**PROBLEM REQUIREMENTS**
Keep every line of the data below that has the string "Object" and present those lines.

**SUPPLIED DATA**
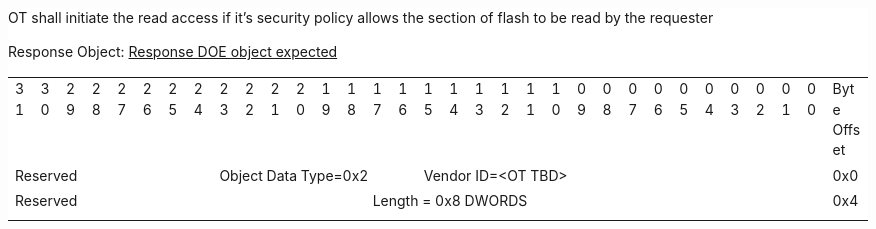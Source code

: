 OT shall initiate the read access if it’s security policy allows the section of flash to be read by the requester

Response Object: [Response DOE object expected](#secure-storage-read-completion-response)

<table markdown="1" class="c80">
<tr markdown="1" class="c5">
<td markdown="1" class="c11" colspan="1" rowspan="1">31</td>
<td markdown="1" class="c7" colspan="1" rowspan="1">30</td>
<td markdown="1" class="c7" colspan="1" rowspan="1">29</td>
<td markdown="1" class="c7" colspan="1" rowspan="1">28</td>
<td markdown="1" class="c7" colspan="1" rowspan="1">27</td>
<td markdown="1" class="c7" colspan="1" rowspan="1">26</td>
<td markdown="1" class="c7" colspan="1" rowspan="1">25</td>
<td markdown="1" class="c122" colspan="1" rowspan="1">24</td>
<td markdown="1" class="c78" colspan="1" rowspan="1">23</td>
<td markdown="1" class="c26" colspan="1" rowspan="1">22</td>
<td markdown="1" class="c26" colspan="1" rowspan="1">21</td>
<td markdown="1" class="c26" colspan="1" rowspan="1">20</td>
<td markdown="1" class="c26" colspan="1" rowspan="1">19</td>
<td markdown="1" class="c26" colspan="1" rowspan="1">18</td>
<td markdown="1" class="c26" colspan="1" rowspan="1">17</td>
<td markdown="1" class="c77" colspan="1" rowspan="1">16</td>
<td markdown="1" class="c42" colspan="1" rowspan="1">15</td>
<td markdown="1" class="c26" colspan="1" rowspan="1">14</td>
<td markdown="1" class="c26" colspan="1" rowspan="1">13</td>
<td markdown="1" class="c26" colspan="1" rowspan="1">12</td>
<td markdown="1" class="c26" colspan="1" rowspan="1">11</td>
<td markdown="1" class="c26" colspan="1" rowspan="1">10</td>
<td markdown="1" class="c26" colspan="1" rowspan="1">09</td>
<td markdown="1" class="c77" colspan="1" rowspan="1">08</td>
<td markdown="1" class="c42" colspan="1" rowspan="1">07</td>
<td markdown="1" class="c26" colspan="1" rowspan="1">06</td>
<td markdown="1" class="c26" colspan="1" rowspan="1">05</td>
<td markdown="1" class="c26" colspan="1" rowspan="1">04</td>
<td markdown="1" class="c26" colspan="1" rowspan="1">03</td>
<td markdown="1" class="c26" colspan="1" rowspan="1">02</td>
<td markdown="1" class="c26" colspan="1" rowspan="1">01</td>
<td markdown="1" class="c35" colspan="1" rowspan="1">00</td>
<td markdown="1" class="c60" colspan="1" rowspan="1">Byte Offset</td>
</tr>
<tr markdown="1" class="c21">
<td markdown="1" class="c24" colspan="8" rowspan="1">Reserved</td>
<td markdown="1" class="c24" colspan="8" rowspan="1">Object Data Type=0x2</td>
<td markdown="1" class="c84" colspan="16" rowspan="1">Vendor ID=&lt;OT TBD&gt;</td>
<td markdown="1" class="c22" colspan="1" rowspan="1">0x0</td>
</tr>
<tr markdown="1" class="c21">
<td markdown="1" class="c85" colspan="14" rowspan="1">Reserved</td>
<td markdown="1" class="c55" colspan="18" rowspan="1">Length = 0x8 DWORDS</td>
<td markdown="1" class="c22" colspan="1" rowspan="1">0x4</td>
</tr>
<tr markdown="1" class="c21">
<td markdown="1" class="c24" colspan="8" rowspan="1">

**SOLVED PROBLEM**
Response Object: [Response DOE object expected](#secure-storage-read-completion-response)
<td markdown="1" class="c24" colspan="8" rowspan="1">Object Data Type=0x2</td>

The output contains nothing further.